From a very early age, Linnell was exposed to the world of art. His father was a carver and gilder, which probably helped cement his son’s interest in art. For instance, Linnell was surrounded by artists and was already selling portraits drawn with chalk and pencil at the age of 10. He was under the tutelage of the Anglo-American history painter Benjamin West and was also in residence at the house of the English watercolour painter John Varley. There, he met contemporaries such as the English painter William Hunt and the Irish painter William Mulready.
In 1805 he was admitted to the Royal Academy where he excelled in drawing, modelling, and sculpture, for which he received medals. After training as an engraver, he executed a transcript of ‘Burial of Saul’ by the English painter John Varley, published outlines from Michelangelo’s frescoes in the Sistine Chapel, in the Vatican, Rome, and oversaw the issue of plates from the pictures in Buckingham Palace. Mainly, he supported himself financially by executing and selling miniature paintings or larger portraits. It was only later on, in 1846, that Linnell gave up portraiture for good and moved to Redhill where he devoted his time to painting the pastoral sceneries of Surrey.
He soon started to be recognized for his landscape paintings, for which he is mostly known for today. These were often executed in an idyllic manner during the beginning or the end of the day. Importantly, they were embedded with a poetic feeling and were rich in colour, qualities that were pleasing to the eye and were therefore well sought after. As a result, Linnell became a wealthy man. Yet, despite his professional success, he was continually denied membership of the Royal Academy due to his difficult relationships with his peers. While his landscape paintings reflected nature at its best, they were not devoid of religious subjects who took on the titles of his works. Examples include ‘Saint John Preaching’, ‘Covenant of Abraham’, and ‘Journey to Emmaus’.

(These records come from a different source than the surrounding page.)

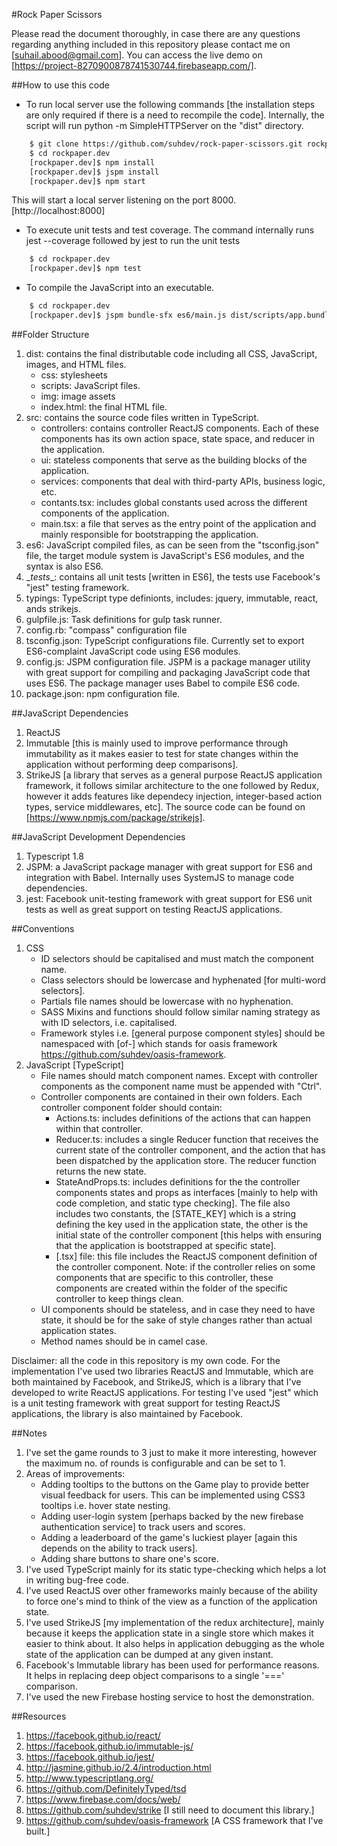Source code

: #Rock Paper Scissors 

Please read the document thoroughly, in case there are any questions regarding anything included in this repository please contact me on [suhail.abood@gmail.com]. 
You can access the live demo on [https://project-8270900878741530744.firebaseapp.com/].  

##How to use this code
* To run local server use the following commands [the installation steps are only required if there is a need to recompile the code]. Internally, the script will run python -m SimpleHTTPServer on the "dist" directory.  
```bash
    $ git clone https://github.com/suhdev/rock-paper-scissors.git rockpaper.dev  
    $ cd rockpaper.dev 
    [rockpaper.dev]$ npm install 
    [rockpaper.dev]$ jspm install 
    [rockpaper.dev]$ npm start  
```
   This will start a local server listening on the port 8000. [http://localhost:8000]
    
* To execute unit tests and test coverage. The command internally runs jest --coverage followed by jest to run the unit tests  
```bash
    $ cd rockpaper.dev
    [rockpaper.dev]$ npm test 
```

* To compile the JavaScript into an executable. 
```bash
    $ cd rockpaper.dev
    [rockpaper.dev]$ jspm bundle-sfx es6/main.js dist/scripts/app.bundle.js 
```

##Folder Structure
1. dist: contains the final distributable code including all CSS, JavaScript, images, and HTML files.  
    * css: stylesheets 
    * scripts: JavaScript files. 
    * img: image assets
    * index.html: the final HTML file. 
2. src: contains the source code files written in TypeScript. 
    * controllers: contains controller ReactJS components. Each of these components has its own action space, state space, and reducer in the application.  
    * ui: stateless components that serve as the building blocks of the application. 
    * services: components that deal with third-party APIs, business logic, etc. 
    * contants.tsx: includes global constants used across the different components of the application. 
    * main.tsx: a file that serves as the entry point of the application and mainly responsible for bootstrapping the application.
3. es6: JavaScript compiled files, as can be seen from the "tsconfig.json" file, the target module system is JavaScript's ES6 modules, and the syntax is also ES6. 
4. \__tests__: contains all unit tests [written in ES6], the tests use Facebook's "jest" testing framework.  
5. typings: TypeScript type definionts, includes: jquery, immutable, react, ands strikejs. 
6. gulpfile.js: Task definitions for gulp task runner. 
7. config.rb: "compass" configuration file
8. tsconfig.json: TypeScript configurations file. Currently set to export ES6-complaint JavaScript code using ES6 modules. 
9. config.js: JSPM configuration file. JSPM is a package manager utility with great support for compiling and packaging JavaScript code that uses ES6. The package manager uses Babel to compile ES6 code.
10. package.json: npm configuration file. 

##JavaScript Dependencies
1. ReactJS
2. Immutable [this is mainly used to improve performance through immutability as it makes easier to test for state changes within the application without performing deep comparisons].
3. StrikeJS [a library that serves as a general purpose ReactJS application framework, it follows similar architecture to the one followed by Redux, however it adds features like dependecy injection, integer-based action types, service middlewares, etc]. The source code can be found on [https://www.npmjs.com/package/strikejs]. 

##JavaScript Development Dependencies 
1. Typescript 1.8
2. JSPM: a JavaScript package manager with great support for ES6 and integration with Babel. Internally uses SystemJS to manage code dependencies. 
3. jest: Facebook unit-testing framework with great support for ES6 unit tests as well as great support on testing ReactJS applications.   

##Conventions 
1. CSS 
    * ID selectors should be capitalised and must match the component name.  
    * Class selectors should be lowercase and hyphenated [for multi-word selectors]. 
    * Partials file names should be lowercase with no hyphenation. 
    * SASS Mixins and functions should follow similar naming strategy as with ID selectors, i.e. capitalised. 
    * Framework styles i.e. [general purpose component styles] should be namespaced with [of-] which stands for oasis framework https://github.com/suhdev/oasis-framework. 
2. JavaScript [TypeScript] 
    * File names should match component names. Except with controller components as the component name must be appended with "Ctrl". 
    * Controller components are contained in their own folders. Each controller component folder should contain: 
        * Actions.ts: includes definitions of the actions that can happen within that controller. 
        * Reducer.ts: includes a single Reducer function that receives the current state of the controller component, and the action that has been dispatched by the application store. The reducer function returns the new state.
        * StateAndProps.ts: includes definitions for the the controller components states and props as interfaces [mainly to help with code completion, and static type checking]. The file also includes two constants, the [STATE_KEY] which is a string defining the key used in the application state, the other is the initial state of the controller component [this helps with ensuring that the application is bootstrapped at specific state].
        * [.tsx] file: this file includes the ReactJS component definition of the controller component. 
      Note: if the controller relies on some components that are specific to this controller, these components are created within the folder of the specific controller to keep things clean.    
    * UI components should be stateless, and in case they need to have state, it should be for the sake of style changes rather than actual application states. 
    * Method names should be in camel case. 
    
    
Disclaimer: all the code in this repository is my own code. For the implementation I've used two libraries ReactJS and Immutable, which are both maintained by Facebook, and StrikeJS, which is a library that I've developed to write ReactJS applications. For testing I've used "jest" which is a unit testing framework with great support for testing ReactJS applications, the library is also maintained by Facebook. 

##Notes
1. I've set the game rounds to 3 just to make it more interesting, however the maximum no. of rounds is configurable and can be set to 1.  
2. Areas of improvements:
    * Adding tooltips to the buttons on the Game play to provide better visual feedback for users. This can be implemented using CSS3 tooltips i.e. hover state nesting.  
    * Adding user-login system [perhaps backed by the new firebase authentication service] to track users and scores. 
    * Adding a leaderboard of the game's luckiest player [again this depends on the ability to track users]. 
    * Adding share buttons to share one's score. 
3. I've used TypeScript mainly for its static type-checking which helps a lot in writing bug-free code. 
4. I've used ReactJS over other frameworks mainly because of the ability to force one's mind to think of the view as a function of the application state. 
5. I've used StrikeJS [my implementation of the redux architecture], mainly because it keeps the application state in a single store which makes it easier to think about. It also helps in application debugging as the whole state of the application can be dumped at any given instant. 
6. Facebook's Immutable library has been used for performance reasons. It helps in replacing deep object comparisons to a single '===' comparison.  
7. I've used the new Firebase hosting service to host the demonstration.  

##Resources
1. https://facebook.github.io/react/
2. https://facebook.github.io/immutable-js/
3. https://facebook.github.io/jest/
4. http://jasmine.github.io/2.4/introduction.html
5. http://www.typescriptlang.org/
6. https://github.com/DefinitelyTyped/tsd 
7. https://www.firebase.com/docs/web/  
8. https://github.com/suhdev/strike [I still need to document this library.]
9. https://github.com/suhdev/oasis-framework [A CSS framework that I've built.]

In terms of selling his works, these fetched high prices, which is how he was able to purchase his house in Redhill where he remained until the day of his death on 20th January 1882. Towards his final years he never abandoned painting, even though he was physically inapt to do so. Noteworthy landscape paintings, other than those he made while living in Surrey, were of the North Downs and the Kentish Weald. During his free time, aside from painting, he also studied the Bible and published critical pamphlets revolving around Christian themes.